Task description
In the records below, find the line that contains "- LinkedIn: [Your" and repeat it, along with each line after it, exactly as written.

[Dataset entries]
◆ ◆ ◆ ◆ ◆ ◆ ◆

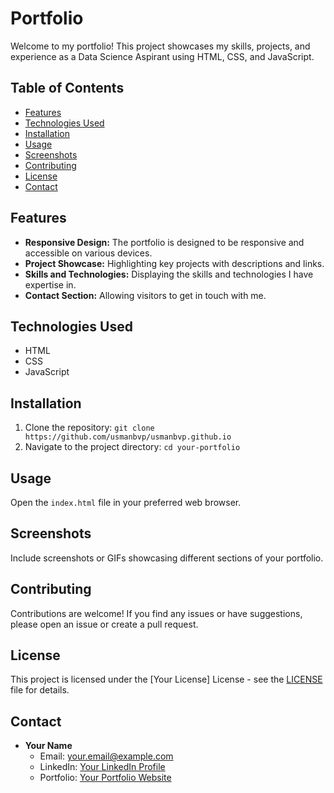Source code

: # Portfolio

Welcome to my portfolio! This project showcases my skills, projects, and experience as a Data Science Aspirant using HTML, CSS, and JavaScript.

## Table of Contents
- [Features](#features)
- [Technologies Used](#technologies-used)
- [Installation](#installation)
- [Usage](#usage)
- [Screenshots](#screenshots)
- [Contributing](#contributing)
- [License](#license)
- [Contact](#contact)

## Features
- **Responsive Design:** The portfolio is designed to be responsive and accessible on various devices.
- **Project Showcase:** Highlighting key projects with descriptions and links.
- **Skills and Technologies:** Displaying the skills and technologies I have expertise in.
- **Contact Section:** Allowing visitors to get in touch with me.

## Technologies Used
- HTML
- CSS
- JavaScript

## Installation
1. Clone the repository: `git clone https://github.com/usmanbvp/usmanbvp.github.io`
2. Navigate to the project directory: `cd your-portfolio`

## Usage
Open the `index.html` file in your preferred web browser.

## Screenshots
Include screenshots or GIFs showcasing different sections of your portfolio.

## Contributing
Contributions are welcome! If you find any issues or have suggestions, please open an issue or create a pull request.

## License
This project is licensed under the [Your License] License - see the [LICENSE](LICENSE) file for details.

## Contact
- **Your Name**
  - Email: your.email@example.com
  - LinkedIn: [Your LinkedIn Profile](https://www.linkedin.com/in/your-linkedin/)
  - Portfolio: [Your Portfolio Website](https://www.your-portfolio.com/)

◆ ◆ ◆ ◆ ◆ ◆ ◆

Result
  - LinkedIn: [Your LinkedIn Profile](https://www.linkedin.com/in/your-linkedin/)
  - Portfolio: [Your Portfolio Website](https://www.your-portfolio.com/)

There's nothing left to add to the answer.